EXERCISE INSTRUCTIONS =>
Your task is to copy each line of the records that includes the string "operations".

GIVEN INFORMATION =>
+ + + +

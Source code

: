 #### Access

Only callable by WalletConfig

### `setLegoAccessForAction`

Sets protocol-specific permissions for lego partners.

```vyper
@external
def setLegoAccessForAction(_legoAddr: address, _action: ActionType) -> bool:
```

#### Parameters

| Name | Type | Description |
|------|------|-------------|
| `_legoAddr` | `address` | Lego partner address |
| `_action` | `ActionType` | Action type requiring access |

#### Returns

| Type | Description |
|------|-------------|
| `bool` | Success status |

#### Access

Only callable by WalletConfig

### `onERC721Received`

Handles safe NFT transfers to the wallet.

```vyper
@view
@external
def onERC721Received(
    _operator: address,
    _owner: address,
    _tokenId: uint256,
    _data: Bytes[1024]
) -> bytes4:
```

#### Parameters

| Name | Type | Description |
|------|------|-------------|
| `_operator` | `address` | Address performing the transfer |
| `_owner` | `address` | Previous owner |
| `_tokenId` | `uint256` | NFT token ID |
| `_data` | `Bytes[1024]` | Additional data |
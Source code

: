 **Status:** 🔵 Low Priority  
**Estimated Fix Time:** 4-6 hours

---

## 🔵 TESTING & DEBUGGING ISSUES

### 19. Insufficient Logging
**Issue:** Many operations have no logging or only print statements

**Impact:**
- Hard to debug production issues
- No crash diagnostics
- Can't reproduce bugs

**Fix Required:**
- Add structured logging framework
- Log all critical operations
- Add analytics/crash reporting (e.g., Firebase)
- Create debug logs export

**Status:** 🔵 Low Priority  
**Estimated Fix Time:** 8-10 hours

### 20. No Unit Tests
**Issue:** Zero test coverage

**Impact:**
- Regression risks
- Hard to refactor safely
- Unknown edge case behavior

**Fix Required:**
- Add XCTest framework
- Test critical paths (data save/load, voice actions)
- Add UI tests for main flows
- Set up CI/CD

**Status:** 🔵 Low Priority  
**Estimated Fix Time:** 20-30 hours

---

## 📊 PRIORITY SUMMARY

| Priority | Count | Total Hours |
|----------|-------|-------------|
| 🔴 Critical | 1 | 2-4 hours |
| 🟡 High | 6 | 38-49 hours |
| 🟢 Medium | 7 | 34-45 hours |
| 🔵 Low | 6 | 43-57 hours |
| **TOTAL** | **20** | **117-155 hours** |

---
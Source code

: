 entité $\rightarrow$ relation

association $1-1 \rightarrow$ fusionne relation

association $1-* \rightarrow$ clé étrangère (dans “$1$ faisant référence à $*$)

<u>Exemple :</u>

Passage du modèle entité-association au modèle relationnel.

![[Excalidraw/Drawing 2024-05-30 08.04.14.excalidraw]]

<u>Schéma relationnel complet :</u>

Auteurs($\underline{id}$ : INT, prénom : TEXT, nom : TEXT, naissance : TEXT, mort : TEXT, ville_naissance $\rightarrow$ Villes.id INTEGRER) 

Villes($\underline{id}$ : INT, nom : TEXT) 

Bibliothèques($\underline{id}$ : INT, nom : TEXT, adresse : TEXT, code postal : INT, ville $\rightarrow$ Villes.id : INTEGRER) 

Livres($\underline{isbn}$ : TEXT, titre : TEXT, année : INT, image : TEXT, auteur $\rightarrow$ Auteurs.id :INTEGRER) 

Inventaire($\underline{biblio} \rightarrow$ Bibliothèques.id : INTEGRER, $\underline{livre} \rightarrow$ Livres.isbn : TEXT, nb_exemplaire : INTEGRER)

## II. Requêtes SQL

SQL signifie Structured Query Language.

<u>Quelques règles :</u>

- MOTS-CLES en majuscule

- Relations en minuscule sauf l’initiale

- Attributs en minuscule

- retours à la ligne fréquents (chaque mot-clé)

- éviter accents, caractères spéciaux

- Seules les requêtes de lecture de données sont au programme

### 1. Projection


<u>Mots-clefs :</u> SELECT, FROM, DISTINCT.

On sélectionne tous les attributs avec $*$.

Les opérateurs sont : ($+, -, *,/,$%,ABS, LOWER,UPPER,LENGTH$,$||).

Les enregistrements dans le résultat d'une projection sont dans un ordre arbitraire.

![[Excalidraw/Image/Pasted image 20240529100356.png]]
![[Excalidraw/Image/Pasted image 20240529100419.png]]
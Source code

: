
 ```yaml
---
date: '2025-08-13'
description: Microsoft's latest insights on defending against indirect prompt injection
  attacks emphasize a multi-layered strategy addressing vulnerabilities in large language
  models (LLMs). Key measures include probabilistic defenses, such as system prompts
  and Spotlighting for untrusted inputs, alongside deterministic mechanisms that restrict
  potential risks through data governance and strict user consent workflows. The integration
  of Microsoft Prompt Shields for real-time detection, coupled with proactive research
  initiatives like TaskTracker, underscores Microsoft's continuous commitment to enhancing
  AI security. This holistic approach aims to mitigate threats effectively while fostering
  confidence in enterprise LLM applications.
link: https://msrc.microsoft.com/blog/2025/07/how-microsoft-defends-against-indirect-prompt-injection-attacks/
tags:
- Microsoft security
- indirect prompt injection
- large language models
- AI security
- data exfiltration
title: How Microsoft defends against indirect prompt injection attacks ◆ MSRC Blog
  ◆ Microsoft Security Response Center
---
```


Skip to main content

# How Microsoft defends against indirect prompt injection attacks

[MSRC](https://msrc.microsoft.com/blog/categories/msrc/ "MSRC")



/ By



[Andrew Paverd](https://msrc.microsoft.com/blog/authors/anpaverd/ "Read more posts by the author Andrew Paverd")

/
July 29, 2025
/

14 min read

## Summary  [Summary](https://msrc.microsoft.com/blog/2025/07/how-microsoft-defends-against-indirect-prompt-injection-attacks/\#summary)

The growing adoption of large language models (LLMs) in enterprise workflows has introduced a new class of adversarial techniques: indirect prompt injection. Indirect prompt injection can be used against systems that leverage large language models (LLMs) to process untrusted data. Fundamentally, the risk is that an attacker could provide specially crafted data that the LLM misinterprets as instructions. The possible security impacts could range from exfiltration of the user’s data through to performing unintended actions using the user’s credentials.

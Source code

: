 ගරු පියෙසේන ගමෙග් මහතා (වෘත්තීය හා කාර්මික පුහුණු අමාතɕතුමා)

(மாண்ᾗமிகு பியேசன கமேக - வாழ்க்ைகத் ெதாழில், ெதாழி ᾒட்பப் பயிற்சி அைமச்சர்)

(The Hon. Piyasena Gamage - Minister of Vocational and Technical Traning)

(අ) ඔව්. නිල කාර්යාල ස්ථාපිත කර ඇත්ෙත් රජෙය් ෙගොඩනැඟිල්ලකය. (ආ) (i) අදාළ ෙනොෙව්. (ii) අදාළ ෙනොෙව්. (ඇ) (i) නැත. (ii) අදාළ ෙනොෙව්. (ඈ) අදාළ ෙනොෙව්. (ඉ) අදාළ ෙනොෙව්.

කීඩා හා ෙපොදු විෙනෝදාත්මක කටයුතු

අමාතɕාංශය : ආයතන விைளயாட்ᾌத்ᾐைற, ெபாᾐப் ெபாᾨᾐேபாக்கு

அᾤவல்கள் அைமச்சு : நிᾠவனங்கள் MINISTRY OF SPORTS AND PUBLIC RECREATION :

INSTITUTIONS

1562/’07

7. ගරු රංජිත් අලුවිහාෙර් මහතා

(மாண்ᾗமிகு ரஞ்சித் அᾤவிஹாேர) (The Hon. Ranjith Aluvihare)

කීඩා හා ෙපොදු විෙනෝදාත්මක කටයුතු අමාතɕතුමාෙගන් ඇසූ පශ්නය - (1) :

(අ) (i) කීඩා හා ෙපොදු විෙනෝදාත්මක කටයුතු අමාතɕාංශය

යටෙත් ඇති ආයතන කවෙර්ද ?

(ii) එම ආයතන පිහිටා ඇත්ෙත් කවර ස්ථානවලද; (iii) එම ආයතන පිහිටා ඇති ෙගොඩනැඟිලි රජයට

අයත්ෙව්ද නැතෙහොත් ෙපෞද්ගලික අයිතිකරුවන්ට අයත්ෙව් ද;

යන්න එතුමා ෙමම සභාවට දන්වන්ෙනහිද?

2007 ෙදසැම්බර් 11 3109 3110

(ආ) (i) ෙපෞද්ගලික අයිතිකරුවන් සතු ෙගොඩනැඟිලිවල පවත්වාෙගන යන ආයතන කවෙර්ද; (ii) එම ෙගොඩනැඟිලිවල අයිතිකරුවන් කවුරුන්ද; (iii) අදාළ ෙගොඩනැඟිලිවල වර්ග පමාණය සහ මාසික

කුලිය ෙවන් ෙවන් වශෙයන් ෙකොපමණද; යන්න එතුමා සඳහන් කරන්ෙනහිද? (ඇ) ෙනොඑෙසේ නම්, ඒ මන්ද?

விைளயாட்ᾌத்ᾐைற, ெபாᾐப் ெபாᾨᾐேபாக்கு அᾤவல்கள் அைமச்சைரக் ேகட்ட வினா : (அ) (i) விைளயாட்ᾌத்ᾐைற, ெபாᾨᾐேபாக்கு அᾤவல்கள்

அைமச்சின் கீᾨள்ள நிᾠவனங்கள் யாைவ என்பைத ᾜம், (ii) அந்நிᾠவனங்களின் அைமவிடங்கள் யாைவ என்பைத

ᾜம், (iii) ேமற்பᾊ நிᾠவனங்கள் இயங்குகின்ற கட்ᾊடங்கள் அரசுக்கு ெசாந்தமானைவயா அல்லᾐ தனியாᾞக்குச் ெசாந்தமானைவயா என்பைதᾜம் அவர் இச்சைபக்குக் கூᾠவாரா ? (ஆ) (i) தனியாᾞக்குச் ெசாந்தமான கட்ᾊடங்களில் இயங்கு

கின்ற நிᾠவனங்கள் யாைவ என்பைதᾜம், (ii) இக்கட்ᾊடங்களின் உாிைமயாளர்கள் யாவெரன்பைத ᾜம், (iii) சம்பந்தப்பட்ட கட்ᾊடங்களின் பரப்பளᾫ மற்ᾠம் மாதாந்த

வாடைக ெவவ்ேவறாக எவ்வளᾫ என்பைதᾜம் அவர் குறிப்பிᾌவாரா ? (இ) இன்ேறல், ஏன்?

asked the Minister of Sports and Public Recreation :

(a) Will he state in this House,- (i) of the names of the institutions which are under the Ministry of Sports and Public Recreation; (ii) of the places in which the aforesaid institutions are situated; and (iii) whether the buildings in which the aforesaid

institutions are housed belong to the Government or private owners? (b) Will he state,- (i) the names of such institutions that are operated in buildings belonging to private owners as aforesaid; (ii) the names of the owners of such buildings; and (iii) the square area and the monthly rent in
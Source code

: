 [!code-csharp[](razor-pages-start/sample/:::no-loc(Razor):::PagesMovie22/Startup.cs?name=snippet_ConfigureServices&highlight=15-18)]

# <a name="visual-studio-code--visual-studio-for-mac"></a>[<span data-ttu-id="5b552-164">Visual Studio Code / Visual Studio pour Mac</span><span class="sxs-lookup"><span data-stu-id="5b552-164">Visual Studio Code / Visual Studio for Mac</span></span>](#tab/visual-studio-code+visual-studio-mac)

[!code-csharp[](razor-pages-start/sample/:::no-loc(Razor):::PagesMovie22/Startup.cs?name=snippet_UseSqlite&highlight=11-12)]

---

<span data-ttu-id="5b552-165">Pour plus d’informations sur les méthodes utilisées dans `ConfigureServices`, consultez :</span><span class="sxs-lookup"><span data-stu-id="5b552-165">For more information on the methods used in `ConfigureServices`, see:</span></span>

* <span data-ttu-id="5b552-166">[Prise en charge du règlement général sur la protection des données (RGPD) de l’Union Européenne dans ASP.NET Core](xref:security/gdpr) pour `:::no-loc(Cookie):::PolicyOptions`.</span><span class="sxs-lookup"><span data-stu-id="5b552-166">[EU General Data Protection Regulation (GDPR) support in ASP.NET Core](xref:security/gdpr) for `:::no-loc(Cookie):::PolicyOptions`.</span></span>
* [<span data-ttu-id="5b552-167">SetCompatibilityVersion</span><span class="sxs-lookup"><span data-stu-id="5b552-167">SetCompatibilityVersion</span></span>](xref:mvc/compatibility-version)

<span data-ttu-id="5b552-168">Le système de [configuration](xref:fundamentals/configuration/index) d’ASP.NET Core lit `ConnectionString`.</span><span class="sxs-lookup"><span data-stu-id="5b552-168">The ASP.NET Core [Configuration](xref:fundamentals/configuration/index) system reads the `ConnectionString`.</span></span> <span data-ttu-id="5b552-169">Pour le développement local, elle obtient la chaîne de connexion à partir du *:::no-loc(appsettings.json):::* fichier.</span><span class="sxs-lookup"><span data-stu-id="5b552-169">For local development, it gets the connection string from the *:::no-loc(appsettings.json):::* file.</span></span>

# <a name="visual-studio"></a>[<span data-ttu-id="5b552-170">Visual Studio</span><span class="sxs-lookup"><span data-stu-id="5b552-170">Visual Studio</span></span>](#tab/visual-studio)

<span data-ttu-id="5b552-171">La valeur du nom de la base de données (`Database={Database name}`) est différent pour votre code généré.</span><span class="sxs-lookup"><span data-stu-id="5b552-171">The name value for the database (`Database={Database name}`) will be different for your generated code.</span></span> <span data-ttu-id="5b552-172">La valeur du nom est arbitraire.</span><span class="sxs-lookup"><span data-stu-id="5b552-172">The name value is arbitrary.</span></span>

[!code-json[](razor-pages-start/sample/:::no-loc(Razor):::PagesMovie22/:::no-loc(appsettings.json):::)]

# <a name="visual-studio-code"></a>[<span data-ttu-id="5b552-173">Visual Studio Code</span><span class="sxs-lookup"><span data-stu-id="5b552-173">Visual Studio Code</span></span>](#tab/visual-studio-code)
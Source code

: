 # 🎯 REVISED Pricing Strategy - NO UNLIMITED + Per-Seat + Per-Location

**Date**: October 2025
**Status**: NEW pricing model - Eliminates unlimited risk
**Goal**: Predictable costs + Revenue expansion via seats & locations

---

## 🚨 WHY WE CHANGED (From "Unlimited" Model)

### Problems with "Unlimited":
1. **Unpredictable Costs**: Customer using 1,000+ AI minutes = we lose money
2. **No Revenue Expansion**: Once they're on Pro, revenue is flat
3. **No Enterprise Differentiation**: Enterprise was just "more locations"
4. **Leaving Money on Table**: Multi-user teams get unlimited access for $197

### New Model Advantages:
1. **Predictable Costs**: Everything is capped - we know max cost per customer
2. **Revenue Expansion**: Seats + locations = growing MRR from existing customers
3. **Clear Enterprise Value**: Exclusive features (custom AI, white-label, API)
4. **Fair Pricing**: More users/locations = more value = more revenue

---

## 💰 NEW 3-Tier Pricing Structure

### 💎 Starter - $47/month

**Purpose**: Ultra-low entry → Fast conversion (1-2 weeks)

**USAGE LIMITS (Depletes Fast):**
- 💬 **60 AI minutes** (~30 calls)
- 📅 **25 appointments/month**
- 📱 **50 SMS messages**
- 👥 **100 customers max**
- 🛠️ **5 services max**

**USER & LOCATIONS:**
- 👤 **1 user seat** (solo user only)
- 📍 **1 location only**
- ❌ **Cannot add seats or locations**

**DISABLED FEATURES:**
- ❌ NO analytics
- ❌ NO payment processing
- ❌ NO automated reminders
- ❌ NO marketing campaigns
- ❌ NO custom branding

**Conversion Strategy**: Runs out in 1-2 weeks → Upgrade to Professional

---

+ + + +

PROBLEM SOLUTION =>
**Issue:** Many operations have no logging or only print statements
- Log all critical operations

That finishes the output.